I more or less like the future.

For instance, probably my favorite artistic movement (I guess that’s what you’d call it) were the Futurists. Based in Italy and led by F.T. Marinetti, the Futurists were a bunch of demi-fascist schmucks who, by ignoring all reason and plunging headfirst into a very vague idea (”the future”) created some pretty amazing stuff. I’ve been trying to find an English edition of Marinetti’s Futurist writings—which are incredible—but no luck. Here is an exerpt from the Futurist Manifesto:

We stand upon the extreme promontory of the centuries!…Why should we look behing us, when we have to break in the mysterious portals of the Impossible? Time and Space died yesterday. Already we live in the absolute, since we have already created speed, eternal and ever-present.

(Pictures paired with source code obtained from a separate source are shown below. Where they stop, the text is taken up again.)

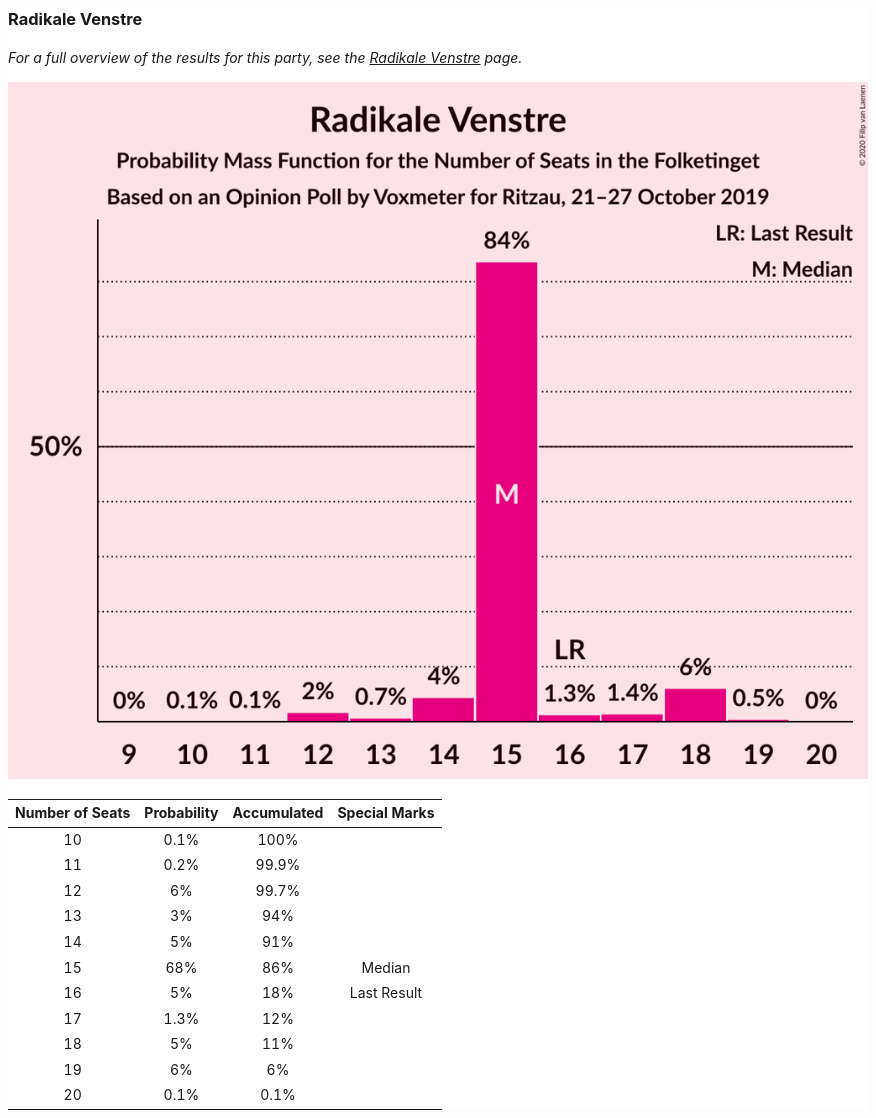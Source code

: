 
### Radikale Venstre

*For a full overview of the results for this party, see the [Radikale Venstre](party-radikalevenstre.html) page.*

![Graph with seats probability mass function not yet produced](2019-10-27-Voxmeter-seats-pmf-radikalevenstre.png "Seats Probability Mass Function")

| Number of Seats | Probability | Accumulated | Special Marks |
|:---------------:|:-----------:|:-----------:|:-------------:|
| 10 | 0.1% | 100% |  |
| 11 | 0.2% | 99.9% |  |
| 12 | 6% | 99.7% |  |
| 13 | 3% | 94% |  |
| 14 | 5% | 91% |  |
| 15 | 68% | 86% | Median |
| 16 | 5% | 18% | Last Result |
| 17 | 1.3% | 12% |  |
| 18 | 5% | 11% |  |
| 19 | 6% | 6% |  |
| 20 | 0.1% | 0.1% |  |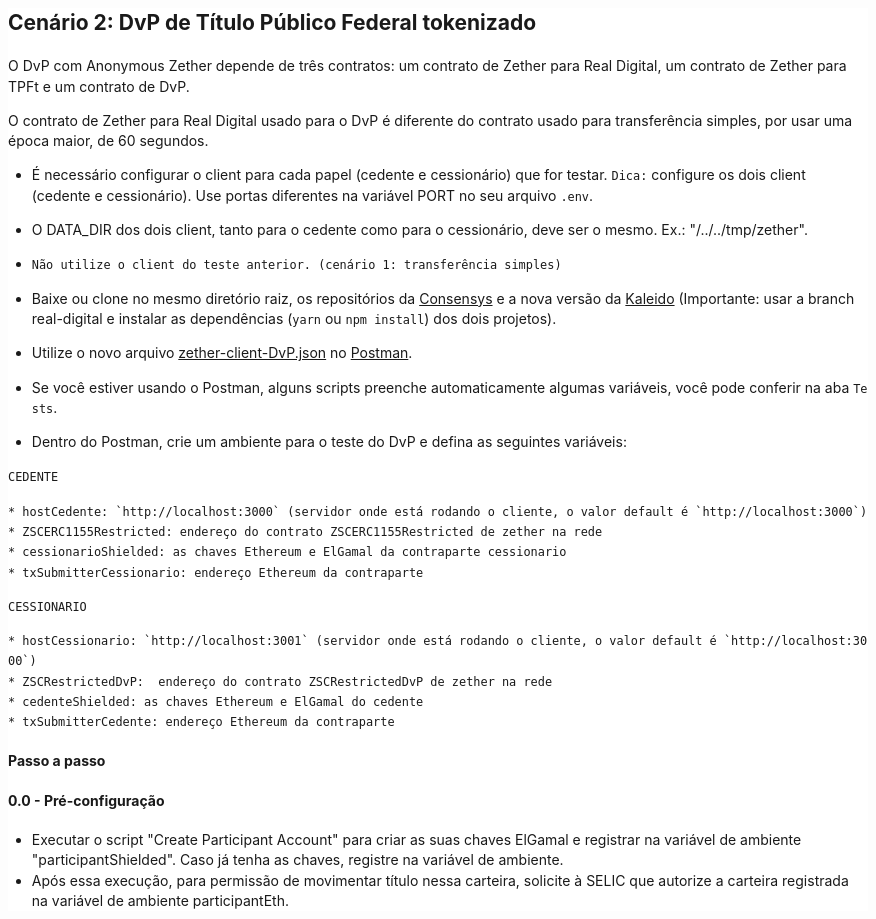 
## Cenário 2: DvP de Título Público Federal tokenizado

O DvP com Anonymous Zether depende de três contratos: um contrato de Zether para Real Digital, um contrato de Zether para TPFt e um contrato de DvP.

O contrato de Zether para Real Digital usado para o DvP é diferente do contrato usado para transferência simples, por usar uma época maior, de 60 segundos.

* É necessário configurar o client para cada papel (cedente e cessionário) que for testar. `Dica:` configure os dois client (cedente e cessionário). Use portas diferentes na variável PORT no seu arquivo `.env`.

* O DATA_DIR dos dois client, tanto para o cedente como para o cessionário, deve ser o mesmo. Ex.: "/../../tmp/zether".

* `Não utilize o client do teste anterior. (cenário 1: transferência simples)`

* Baixe ou clone no mesmo diretório raiz, os repositórios da [Consensys](https://github.com/Consensys/anonymous-zether) e a nova versão da [Kaleido](https://github.com/kaleido-io/anonymous-zether-client/tree/real-digital) (Importante: usar a branch real-digital e instalar as dependências (`yarn` ou `npm install`) dos dois projetos).

* Utilize o novo arquivo [zether-client-DvP.json](./zether-client-DvP.json) no [Postman](https://www.postman.com/downloads/).

* Se você estiver usando o Postman, alguns scripts preenche automaticamente algumas variáveis, você pode conferir na aba `Tests`.
* Dentro do Postman, crie um ambiente para o teste do DvP e defina as seguintes variáveis:

`CEDENTE`
```
* hostCedente: `http://localhost:3000` (servidor onde está rodando o cliente, o valor default é `http://localhost:3000`)
* ZSCERC1155Restricted: endereço do contrato ZSCERC1155Restricted de zether na rede
* cessionarioShielded: as chaves Ethereum e ElGamal da contraparte cessionario
* txSubmitterCessionario: endereço Ethereum da contraparte
```

`CESSIONARIO`
```
* hostCessionario: `http://localhost:3001` (servidor onde está rodando o cliente, o valor default é `http://localhost:3000`)
* ZSCRestrictedDvP:  endereço do contrato ZSCRestrictedDvP de zether na rede
* cedenteShielded: as chaves Ethereum e ElGamal do cedente
* txSubmitterCedente: endereço Ethereum da contraparte
```

#### Passo a passo

#### 0.0 - Pré-configuração

* Executar o script "Create Participant Account" para criar as suas chaves ElGamal e registrar na variável de ambiente "participantShielded". Caso já tenha as chaves, registre na variável de ambiente.
* Após essa execução, para permissão de movimentar título nessa carteira, solicite à SELIC que autorize a carteira registrada na variável de ambiente participantEth.
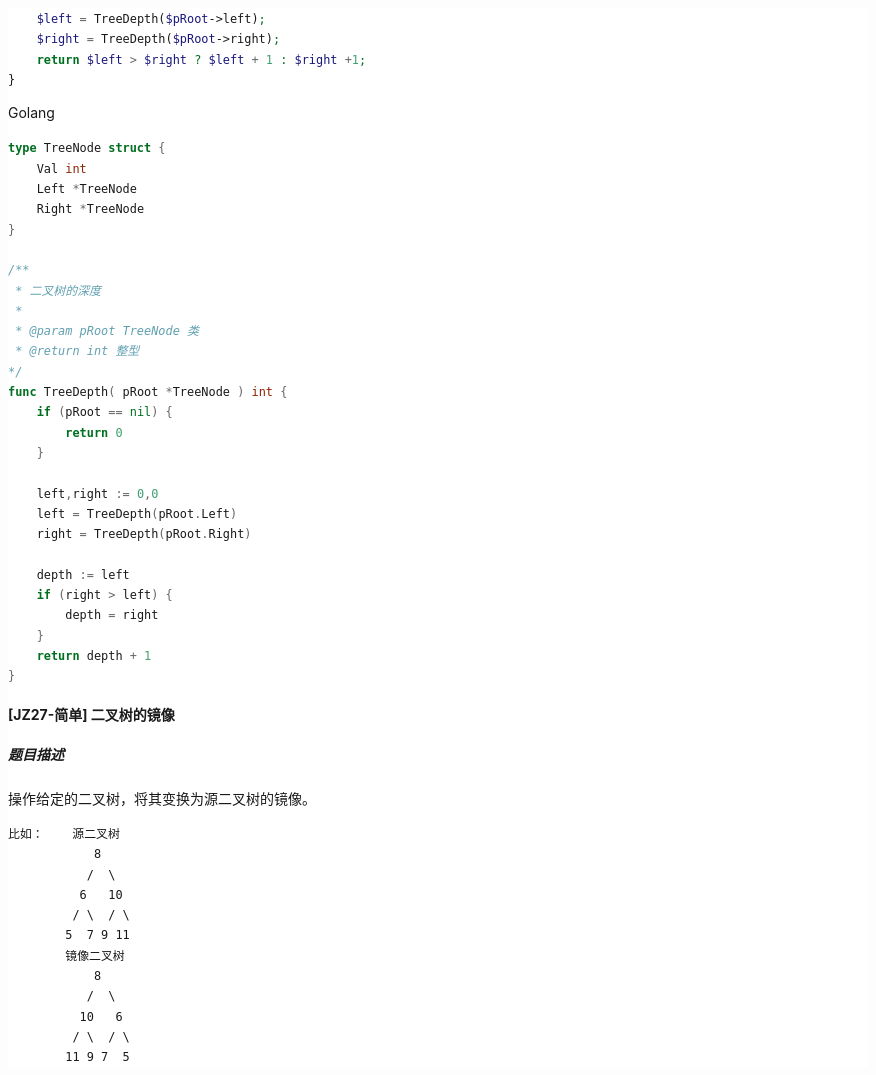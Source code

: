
 ```php
    $left = TreeDepth($pRoot->left);
    $right = TreeDepth($pRoot->right);
    return $left > $right ? $left + 1 : $right +1;
}
```

Golang

```go
type TreeNode struct {
    Val int
    Left *TreeNode
    Right *TreeNode
}

/**
 * 二叉树的深度
 * 
 * @param pRoot TreeNode 类 
 * @return int 整型
*/
func TreeDepth( pRoot *TreeNode ) int {
    if (pRoot == nil) {
        return 0
    }

    left,right := 0,0
    left = TreeDepth(pRoot.Left)
    right = TreeDepth(pRoot.Right)
    
    depth := left
    if (right > left) {
        depth = right
    }
    return depth + 1
}
```

#### [JZ27-简单] 二叉树的镜像

##### 题目描述

操作给定的二叉树，将其变换为源二叉树的镜像。

```
比如：    源二叉树 
            8
           /  \
          6   10
         / \  / \
        5  7 9 11
        镜像二叉树
            8
           /  \
          10   6
         / \  / \
        11 9 7  5
```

I love that kind of thing, especially since it was penned nearly a century ago. In fact, I love it so much that I will present anyone who can find me an english copy of Marinetti’s writings with a Secret Hench Bonus Prize.

The future though . . . it never really gets boring. My mother claims to have a small amount of psychic ability, transferred to her through a female relative who was born with a caul, or a membrane covering a baby’s face. In Italian-American families, this means that the child has the second sight, and the caul is kept in a jar of formaldahyde. Although my mother kind of keeps this to herself, she did make one very strange prediction recently which came true in exactly the way she said it would.

Then you have writers like J.G. Ballard, who write almost extensively about how the future will be, above all else, boring; a place where people will be more attatched to automobile instrument panels and high rise buildings than each other. This sort of thing is echoed in movies like Alien, where the future is presented as a ship that looks like a Greyhound bus station locker room full of blue collar space workers who hate space travel.

Then there’s that Leonard Cohen album The Future which, frankly, sucks.

But I’ve been thinking more and more about the future. In fact, there will be more about the tomorrow, in the future, because now I have to go see a movie.

One Response to “The Future part 1”

  1. Emily Says:

    “Let’s Murder the Moon: Selected Writings” is an English-language text that contains Marinetti’s Futurist manifesto. Just sayin’.